Sunday, May 21, 2017

EXIT STRATEGY by Steve Hamilton Audio Edition


     While  Nick Mason is the hero of this tense, compelling tale he is not a hero in the text book sense.  For those who may have missed the lauded series debut Mason is a man who has served five years of a 25 year to life sentence for a killing he did not commit.  Embittered and eager to get out to see his 9-Year-old daughter again he agrees to do whatever Darius Cole asks - even murder.

    Exit Strategy opens with Mason being given an almost impossible task.  He is told to infiltrate the top secret federal witness protection program, find the three men who put Cole behind bars and kill them so they cannot testify against Cole in a federal court trial that has Cole appealing his conviction.  Now, if the only punishment for Mason failing to do this were Mason's life that would be one thing.  But the stakes are even higher - the lives of Mason's ex-wife and daughter.

     Mason is pushed to the limit having to deal with not only Cole's henchmen but also a frightening Irish assassin.  To muddy the waters even further Mason is not only the hunter but the hunted - the man he replaced has escaped the witness protection program and intends to kill Mason.

     While listeners are gasping for breath they learn that Cole's Chicago enterprise is merely a branch of an international crime syndicate headed by a mastermind who is wanted by governments around the world.  This major domo has plans for Mason.

     Narrator Ray Porter has taken home many an Earphones Award and listeners will immediately know why as he hooks them with an opening sentence and doesn't let go until the conclusion.


Thursday, May 18, 2017


A must for art aficionados David Hockney: Current is a magnificent volume chronicling the works created by this inimitable artist over the past ten years.  Surely he is as many will say the most influential British artist of the past half century.  His talents seem boundless as he has evidenced expertise in drawing, oil painting, print marking, set design, photocollage, watercolor. charcoal and digital drawing.

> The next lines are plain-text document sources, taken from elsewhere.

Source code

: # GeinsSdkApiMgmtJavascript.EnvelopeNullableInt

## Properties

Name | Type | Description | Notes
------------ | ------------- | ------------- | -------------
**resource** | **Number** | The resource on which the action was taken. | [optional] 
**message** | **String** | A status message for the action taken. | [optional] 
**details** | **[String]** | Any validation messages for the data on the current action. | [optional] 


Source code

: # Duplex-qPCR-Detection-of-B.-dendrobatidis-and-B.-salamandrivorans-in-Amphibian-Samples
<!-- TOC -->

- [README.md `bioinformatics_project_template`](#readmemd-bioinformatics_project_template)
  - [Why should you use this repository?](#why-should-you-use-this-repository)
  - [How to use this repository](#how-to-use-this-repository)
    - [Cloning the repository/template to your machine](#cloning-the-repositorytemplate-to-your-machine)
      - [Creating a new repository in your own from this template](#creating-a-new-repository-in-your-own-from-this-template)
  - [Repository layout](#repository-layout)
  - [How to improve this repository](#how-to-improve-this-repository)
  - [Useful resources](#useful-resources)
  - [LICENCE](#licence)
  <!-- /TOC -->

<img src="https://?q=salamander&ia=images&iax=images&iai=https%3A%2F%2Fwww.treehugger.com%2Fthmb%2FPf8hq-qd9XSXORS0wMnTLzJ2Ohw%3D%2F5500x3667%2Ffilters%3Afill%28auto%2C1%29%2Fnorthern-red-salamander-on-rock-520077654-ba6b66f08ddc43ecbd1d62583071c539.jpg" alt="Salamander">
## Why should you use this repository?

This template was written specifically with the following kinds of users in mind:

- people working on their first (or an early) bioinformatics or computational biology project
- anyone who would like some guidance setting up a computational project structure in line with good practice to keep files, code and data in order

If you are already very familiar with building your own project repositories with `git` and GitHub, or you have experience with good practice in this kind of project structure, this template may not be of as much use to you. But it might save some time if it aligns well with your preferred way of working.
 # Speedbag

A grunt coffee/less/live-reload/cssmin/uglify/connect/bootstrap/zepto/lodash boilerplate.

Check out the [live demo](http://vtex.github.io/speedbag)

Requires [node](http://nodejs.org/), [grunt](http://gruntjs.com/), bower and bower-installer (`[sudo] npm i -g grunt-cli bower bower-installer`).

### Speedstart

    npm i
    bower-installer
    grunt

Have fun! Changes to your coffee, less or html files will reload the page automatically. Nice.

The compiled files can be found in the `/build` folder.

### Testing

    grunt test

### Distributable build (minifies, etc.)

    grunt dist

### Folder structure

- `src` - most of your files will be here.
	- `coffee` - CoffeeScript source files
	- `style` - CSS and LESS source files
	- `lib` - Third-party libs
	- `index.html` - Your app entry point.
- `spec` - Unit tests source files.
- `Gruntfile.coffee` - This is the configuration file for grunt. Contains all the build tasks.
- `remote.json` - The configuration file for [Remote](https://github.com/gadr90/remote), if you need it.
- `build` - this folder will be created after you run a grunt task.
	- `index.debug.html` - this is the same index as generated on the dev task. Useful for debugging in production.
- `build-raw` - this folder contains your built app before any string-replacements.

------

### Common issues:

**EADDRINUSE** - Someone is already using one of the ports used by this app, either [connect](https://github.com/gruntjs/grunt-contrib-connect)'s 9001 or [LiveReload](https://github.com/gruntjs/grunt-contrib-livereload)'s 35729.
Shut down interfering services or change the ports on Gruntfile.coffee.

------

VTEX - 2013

     At the age of 26 Hockney had his first one-man show and the plaudits followed.  October of 2006 saw one of the largest displays of Hockney's portraiture work at the National Portrait Gallery.  This included 150 paintings, drawings, prints, sketchbooks and photocollages.  October of 2013 saw David Hockney: A Bigger Exhibition at the de Young Museum in San Francisco.  A list of Hockney showings is endless.  However, no need for us to stand in line as the recently released David Hockney: Current is a landmark book published by Thames & Hudson.   The gorgeous volume (328 pages with 2,036 illustration) holds texts by Simon Maidment, Li Nowen, Martin Gayford, Barbara Bolt, Edith Devaney and a foreword by Tony Ellwood.  While these essays are fascinating for me frosting on  the cake was a Q&A with Hockney, the master himself.

     This is a book you will treasure and return to again and again.